**What you will do:** Please repeat the lines below exactly. Begin with the line containing "## Key Features" and go on through the line containing "## Contributing".

**Supplied information:**
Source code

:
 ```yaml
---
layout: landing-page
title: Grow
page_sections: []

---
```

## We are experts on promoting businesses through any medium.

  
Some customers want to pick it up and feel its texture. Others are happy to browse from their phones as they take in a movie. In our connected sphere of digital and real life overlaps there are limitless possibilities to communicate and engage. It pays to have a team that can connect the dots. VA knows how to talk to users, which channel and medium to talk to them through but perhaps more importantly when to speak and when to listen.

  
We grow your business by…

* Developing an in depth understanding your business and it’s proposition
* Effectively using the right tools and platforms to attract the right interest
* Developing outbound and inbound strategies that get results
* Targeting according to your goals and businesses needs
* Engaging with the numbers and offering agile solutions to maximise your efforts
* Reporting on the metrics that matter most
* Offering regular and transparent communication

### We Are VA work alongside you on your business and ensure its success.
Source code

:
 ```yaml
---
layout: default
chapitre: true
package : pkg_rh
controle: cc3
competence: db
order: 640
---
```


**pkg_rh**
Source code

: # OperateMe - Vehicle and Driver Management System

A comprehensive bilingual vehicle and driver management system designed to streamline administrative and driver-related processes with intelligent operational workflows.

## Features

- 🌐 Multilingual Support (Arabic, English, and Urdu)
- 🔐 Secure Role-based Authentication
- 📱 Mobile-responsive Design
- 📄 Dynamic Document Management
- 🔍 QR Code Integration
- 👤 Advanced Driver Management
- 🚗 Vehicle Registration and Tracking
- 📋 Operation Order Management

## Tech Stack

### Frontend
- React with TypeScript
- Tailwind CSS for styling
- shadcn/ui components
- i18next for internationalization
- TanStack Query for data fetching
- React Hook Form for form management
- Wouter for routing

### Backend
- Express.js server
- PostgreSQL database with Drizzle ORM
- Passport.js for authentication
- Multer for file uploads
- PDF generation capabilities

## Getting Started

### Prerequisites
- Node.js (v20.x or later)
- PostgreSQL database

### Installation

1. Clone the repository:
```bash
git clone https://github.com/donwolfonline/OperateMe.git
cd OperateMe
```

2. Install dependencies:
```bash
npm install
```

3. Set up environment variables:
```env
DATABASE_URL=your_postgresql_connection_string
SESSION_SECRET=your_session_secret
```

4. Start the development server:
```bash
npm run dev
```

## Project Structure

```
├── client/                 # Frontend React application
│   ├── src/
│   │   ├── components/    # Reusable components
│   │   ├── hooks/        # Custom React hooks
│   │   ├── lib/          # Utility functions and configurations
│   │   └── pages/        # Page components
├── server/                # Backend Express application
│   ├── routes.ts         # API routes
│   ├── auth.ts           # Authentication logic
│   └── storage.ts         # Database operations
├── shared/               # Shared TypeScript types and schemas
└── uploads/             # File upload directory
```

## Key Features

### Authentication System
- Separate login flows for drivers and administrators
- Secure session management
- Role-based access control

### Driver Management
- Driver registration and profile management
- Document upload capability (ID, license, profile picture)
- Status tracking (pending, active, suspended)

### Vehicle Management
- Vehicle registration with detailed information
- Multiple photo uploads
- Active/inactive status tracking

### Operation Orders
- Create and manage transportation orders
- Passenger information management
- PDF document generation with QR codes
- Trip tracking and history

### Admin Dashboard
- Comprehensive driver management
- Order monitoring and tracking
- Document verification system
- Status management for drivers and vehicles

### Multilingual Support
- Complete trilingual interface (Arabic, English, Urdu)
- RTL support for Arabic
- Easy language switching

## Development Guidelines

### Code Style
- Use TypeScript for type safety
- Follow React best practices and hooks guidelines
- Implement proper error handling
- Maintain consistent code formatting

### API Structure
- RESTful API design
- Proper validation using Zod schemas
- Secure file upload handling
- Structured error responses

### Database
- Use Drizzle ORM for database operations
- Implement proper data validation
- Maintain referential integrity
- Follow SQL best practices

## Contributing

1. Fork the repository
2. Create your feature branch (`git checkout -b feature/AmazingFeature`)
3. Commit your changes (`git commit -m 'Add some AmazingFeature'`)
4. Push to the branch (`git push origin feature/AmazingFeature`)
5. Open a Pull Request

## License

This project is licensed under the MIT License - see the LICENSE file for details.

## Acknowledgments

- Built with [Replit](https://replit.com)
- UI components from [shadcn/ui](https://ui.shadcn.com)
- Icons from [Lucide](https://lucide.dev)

**Answer section:**
## Key Features

### Authentication System
- Separate login flows for drivers and administrators
- Secure session management
- Role-based access control

### Driver Management
- Driver registration and profile management
- Document upload capability (ID, license, profile picture)
- Status tracking (pending, active, suspended)

### Vehicle Management
- Vehicle registration with detailed information
- Multiple photo uploads
- Active/inactive status tracking

### Operation Orders
- Create and manage transportation orders
- Passenger information management
- PDF document generation with QR codes
- Trip tracking and history

### Admin Dashboard
- Comprehensive driver management
- Order monitoring and tracking
- Document verification system
- Status management for drivers and vehicles

### Multilingual Support
- Complete trilingual interface (Arabic, English, Urdu)
- RTL support for Arabic
- Easy language switching

## Development Guidelines

### Code Style
- Use TypeScript for type safety
- Follow React best practices and hooks guidelines
- Implement proper error handling
- Maintain consistent code formatting

### API Structure
- RESTful API design
- Proper validation using Zod schemas
- Secure file upload handling
- Structured error responses

### Database
- Use Drizzle ORM for database operations
- Implement proper data validation
- Maintain referential integrity
- Follow SQL best practices

## Contributing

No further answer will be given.